Some classes translate better to remote learning than others. There was no way for students in Adam Mendelson’s advanced lighting design class to emulate the experience of programming and running massive lighting rigs from their homes. But, as it turns out, there are lessons about lighting design to be learned even in one’s own bedroom.
Mendelson, a senior lecturer in the Theatre Department, and his students discovered this after one of their projects—design lights to accompany a reading of a poem—had to be transferred to online. Students were given the option to complete the project using online simulation software or take a hands-on approach by using the lights sources available in their house.
The DIY students used whatever materials they had on hand, from Christmas lights to flashlights to simply opening or closing the blinds of a window. About half of the class went this route, enlisting the help of family members and housemates to flip switches or plug lights in on cue, one even used their dog as a lighting model.

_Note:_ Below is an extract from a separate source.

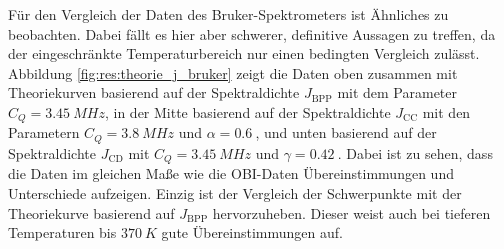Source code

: Für den Vergleich der Daten des Bruker-Spektrometers ist Ähnliches zu beobachten. Dabei fällt es hier aber schwerer, definitive Aussagen zu treffen, da der eingeschränkte Temperaturbereich nur einen bedingten Vergleich zulässt. Abbildung \ref{fig:res:theorie_j_bruker} zeigt die Daten oben zusammen mit Theoriekurven basierend auf der Spektraldichte $J_\text{BPP}$ mit dem Parameter $C_Q = \SI{3.45}{MHz}$, in der Mitte basierend auf der Spektraldichte $J_\text{CC}$ mit den Parametern $C_Q = \SI{3.8}{MHz}$ und $\alpha = \SI{0.6}{}$, und unten basierend auf der Spektraldichte $J_\text{CD}$ mit $C_Q = \SI{3.45}{MHz}$ und $\gamma = \SI{0.42}{}$. Dabei ist zu sehen, dass die Daten im gleichen Maße wie die OBI-Daten Übereinstimmungen und Unterschiede aufzeigen. Einzig ist der Vergleich der Schwerpunkte mit der Theoriekurve basierend auf $J_\text{BPP}$ hervorzuheben. Dieser weist auch bei tieferen Temperaturen bis $\SI{370}{K}$ gute Übereinstimmungen auf.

This experimental assignment has proven successful; Mendelson was pleased with the creativity and innovation his students have shown. “One person used three or four different desk lamps that they put different colored light bulbs in,” he says. Another student used t-shirts and papers to change the colors of flashlights. “He took apart a shoebox and he put five chess pieces in it and that was the surface he was lighting,” Mendselson says. “It was really beautiful.”
“As a lighting designer for a theatrical or a live event, every single thing that lights up is in your purview,” says Mendelson as a takeaway from the at-home version of this assignment. “Sometimes it’s something you can control and sometimes it’s not,” he explains, using green “exit” signs in a space as an example of something that the lighting designer might have to account for. “The key to lighting design is controlling the light and putting the light where you want it to go.”
Other assignments have been more challenging to translate to a distance-learning format; traditionally, students in the class have the opportunity to light a live dance performance, but those shows were canceled. Nothing can replace that live experience, says Mendelson. “That objective of being in the room and having to make quick decisions and all of that is practically impossible to recreate.” Instead, he is asking students to attend a supplemental webinar or online class to help fill in the knowledge gaps left behind by the sudden pivot to online learning.
Testing the Waters
Suzanne Braunschweig, a senior lecturer in the department of Geography and Environmental Systems and director of the Interdisciplinary Science Program, has also faced the challenge of transferring hands-on lessons into a digital space. Science 100: Water, An Interdisciplinary Study, the GEP lab science course she teaches, usually involves traveling to the creeks and streams on campus to collect data, but, because of the dangers of COVID-19, many students can no longer even go into their backyards to collect data.
The solution, Braunschweig has found, is to give her students virtual lab assignments that mirror the course’s in-person labs as closely as possible. One assignment, for instance, typically involves going to a nearby stream to find and identify benthic macroinvertebrates—small organisms that live in the bottoms of lakes and streams. In the virtual lab, students will still go through the same steps of identification that they would in person, albeit using high-quality photographs rather than real organisms.
According to Braunschweig, the analysis aspect of the lab will also be essentially the same as it would be in a traditional classroom setting: “Based on the assemblage of critters that you find, you can then make conclusions about the quality of the stream from which they would’ve come.” Usually, she notes, students are excited to find that the streams on campus are “in good shape.”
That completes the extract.